That’s how many manuscripts I either sent to review, triaged, or made editorial decisions on last week.
It is also, coincidentally, the time in seconds it took between the O2 website being updated to introduce the new iPhone and my entering my details so as to be amongst the first to possess it. My iPad, by the way, continues to amaze me. And others. Just today (in Washington DC, where I was attending an NIH review panel), a complete stranger came up to me in Starbucks and said “Is that an iPad? F@!k, that’s amazing!” (Apologies to anyone offended by the pr@fanity - he said it, not me!). I let him touch it. But only after he’d washed his hands...
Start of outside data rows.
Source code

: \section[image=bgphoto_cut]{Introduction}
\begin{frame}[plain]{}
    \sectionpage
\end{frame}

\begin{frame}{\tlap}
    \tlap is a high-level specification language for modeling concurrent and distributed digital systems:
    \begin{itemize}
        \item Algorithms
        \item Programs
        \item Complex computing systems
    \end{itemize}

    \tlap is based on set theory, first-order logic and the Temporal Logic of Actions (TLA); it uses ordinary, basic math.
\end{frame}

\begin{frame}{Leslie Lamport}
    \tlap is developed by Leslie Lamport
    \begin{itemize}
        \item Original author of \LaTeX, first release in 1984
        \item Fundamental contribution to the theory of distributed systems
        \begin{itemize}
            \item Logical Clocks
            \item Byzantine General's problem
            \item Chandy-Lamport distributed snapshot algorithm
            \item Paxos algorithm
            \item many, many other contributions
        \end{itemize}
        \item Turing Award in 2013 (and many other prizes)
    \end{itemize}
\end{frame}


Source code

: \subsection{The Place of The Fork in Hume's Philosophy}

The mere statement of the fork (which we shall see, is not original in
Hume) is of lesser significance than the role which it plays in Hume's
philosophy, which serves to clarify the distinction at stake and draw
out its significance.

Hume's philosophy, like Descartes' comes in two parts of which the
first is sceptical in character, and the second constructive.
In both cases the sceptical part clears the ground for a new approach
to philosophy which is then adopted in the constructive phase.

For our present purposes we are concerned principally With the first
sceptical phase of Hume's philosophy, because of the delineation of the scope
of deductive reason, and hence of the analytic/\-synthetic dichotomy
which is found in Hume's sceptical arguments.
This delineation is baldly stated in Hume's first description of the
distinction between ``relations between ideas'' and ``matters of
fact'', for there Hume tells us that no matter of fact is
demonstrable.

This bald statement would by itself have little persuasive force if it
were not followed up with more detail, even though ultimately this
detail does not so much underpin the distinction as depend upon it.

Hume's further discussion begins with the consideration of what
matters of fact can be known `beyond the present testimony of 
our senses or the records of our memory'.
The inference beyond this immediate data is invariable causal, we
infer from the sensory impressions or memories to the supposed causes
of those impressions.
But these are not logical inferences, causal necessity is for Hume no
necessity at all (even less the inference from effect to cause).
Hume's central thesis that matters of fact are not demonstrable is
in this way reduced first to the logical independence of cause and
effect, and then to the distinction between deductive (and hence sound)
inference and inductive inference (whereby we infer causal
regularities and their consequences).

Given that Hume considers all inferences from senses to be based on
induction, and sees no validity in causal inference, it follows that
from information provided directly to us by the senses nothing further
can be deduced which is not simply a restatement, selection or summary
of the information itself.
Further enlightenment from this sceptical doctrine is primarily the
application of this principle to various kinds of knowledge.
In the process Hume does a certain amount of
Gadgetry is taking over the world. It is all too common to see people walking along oblivious to anything but the conversation they’re having with what most often appears to be an imaginary friend. Inevitably, they have a bluetooth earpiece attached to their ear like some monstrous slug glued to their head. Today, though, saw the inevitable culmination of this obsession to talk. I was at Union Station in Washington, DC. The power-dressed woman coming towards me was talking nineteen to the dozen, apparently giving orders to some hapless assistant. But there was not a headset to be seen. Nothing. Not even a clip-on microphone. I figure she hadn’t noticed that her earpiece had jumped ship. I didn’t have the heart to tell her. After all, I could have been wrong, and she might have had some new-fangled gadget embedded in her person. Or been completely mad. I guess that is a plausible alternative. But I like the idea more that she’d dropped her earpiece without realizing. And I suspect her assistant would have liked that too.